**Problem description**
Output only the lines below from the one containing "Source code" to the one containing "with $log$ link function.", exactly as written, both ends kept.

[Source texts of formatted documents]
---

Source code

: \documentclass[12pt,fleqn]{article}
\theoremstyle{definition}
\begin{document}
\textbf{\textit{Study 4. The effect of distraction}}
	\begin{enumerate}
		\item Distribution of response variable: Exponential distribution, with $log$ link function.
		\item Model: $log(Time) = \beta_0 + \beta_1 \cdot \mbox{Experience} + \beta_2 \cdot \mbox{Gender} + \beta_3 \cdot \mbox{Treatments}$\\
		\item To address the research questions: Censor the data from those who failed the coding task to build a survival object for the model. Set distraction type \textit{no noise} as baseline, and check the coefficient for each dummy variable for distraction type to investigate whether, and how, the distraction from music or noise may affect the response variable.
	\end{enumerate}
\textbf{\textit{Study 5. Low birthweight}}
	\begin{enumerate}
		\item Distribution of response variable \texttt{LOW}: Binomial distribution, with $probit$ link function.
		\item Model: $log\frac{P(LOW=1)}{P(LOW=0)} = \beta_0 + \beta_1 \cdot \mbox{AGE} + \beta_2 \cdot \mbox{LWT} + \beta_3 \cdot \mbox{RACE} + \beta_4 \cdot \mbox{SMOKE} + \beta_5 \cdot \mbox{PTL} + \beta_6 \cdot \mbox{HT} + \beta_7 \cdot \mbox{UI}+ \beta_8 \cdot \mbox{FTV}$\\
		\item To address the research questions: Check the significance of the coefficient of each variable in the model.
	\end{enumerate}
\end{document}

---

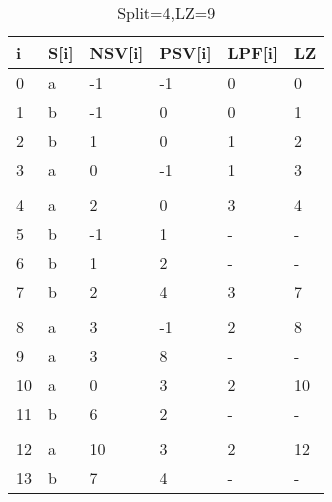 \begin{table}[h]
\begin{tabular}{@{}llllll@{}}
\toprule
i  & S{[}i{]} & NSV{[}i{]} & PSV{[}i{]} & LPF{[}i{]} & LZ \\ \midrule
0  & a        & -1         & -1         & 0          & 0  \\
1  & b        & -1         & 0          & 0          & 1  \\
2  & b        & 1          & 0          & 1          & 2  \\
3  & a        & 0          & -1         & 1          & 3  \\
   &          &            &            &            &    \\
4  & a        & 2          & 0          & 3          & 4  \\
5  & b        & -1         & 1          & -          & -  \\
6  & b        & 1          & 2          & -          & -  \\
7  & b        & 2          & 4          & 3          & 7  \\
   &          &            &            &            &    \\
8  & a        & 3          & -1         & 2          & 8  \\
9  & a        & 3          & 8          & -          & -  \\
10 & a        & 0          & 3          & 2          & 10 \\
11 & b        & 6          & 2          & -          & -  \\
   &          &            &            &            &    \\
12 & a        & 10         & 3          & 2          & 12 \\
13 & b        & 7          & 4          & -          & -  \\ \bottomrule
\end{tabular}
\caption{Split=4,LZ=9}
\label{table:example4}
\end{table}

---

**Task response**
Source code

: \documentclass[12pt,fleqn]{article}
\theoremstyle{definition}
\begin{document}
\textbf{\textit{Study 4. The effect of distraction}}
	\begin{enumerate}
		\item Distribution of response variable: Exponential distribution, with $log$ link function.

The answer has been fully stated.